How to generate random elements depending on previous elements using Quickcheck?

I'm using QuickCheck to do generative testing in Clojure.

However I don't know it well and often I end up doing convoluted things. One thing that I need to do quite often is something like that:

generate a first prime number from a list of prime-numbers (so far so good)
generate a second prime number which is smaller than the first one
generate a third prime number which is smaller than the first one

However I have no idea as to how to do that cleanly using QuickCheck.

Here's an even simpler, silly, example which doesn't work:

(prop/for-all [a (gen/choose 1 10)
               b (gen/such-that #(= a %) (gen/choose 1 10))]
                (= a b))

It doesn't work because a cannot be resolved (prop/for-all isn't like a let statement).

So how can I generate the three primes, with the condition that the two latter ones are inferior to the first one?

Solution

In test.check we can use gen/bind as the bind operator in the generator monad, so we can use this to make generators which depend on other generators.

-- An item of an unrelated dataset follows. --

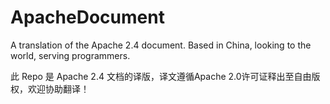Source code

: # ApacheDocument
A translation of the Apache 2.4 document.
Based in China, looking to the world, serving programmers.

此 Repo 是 Apache 2.4 文档的译版，译文遵循Apache 2.0许可证释出至自由版权，欢迎协助翻译！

For example, to generate pairs [a b] where we must have (>= a b) we can use this generator:

(def pair-gen (gen/bind (gen/choose 1 10)
                        (fn [a]
                          (gen/bind (gen/choose 1 a)
                                    (fn [b]
                                      (gen/return [a b]))))))

To satisfy ourselves:

(c/quick-check 10000
               (prop/for-all [[a b] pair-gen]
                 (>= a b)))

gen/bind takes a generator g and a function f. It generates a value from g, let's call it x. gen/bind then returns the value of (f x), which must be a new generator. gen/return is a generator which only generates its argument (so above I used it to return the pairs).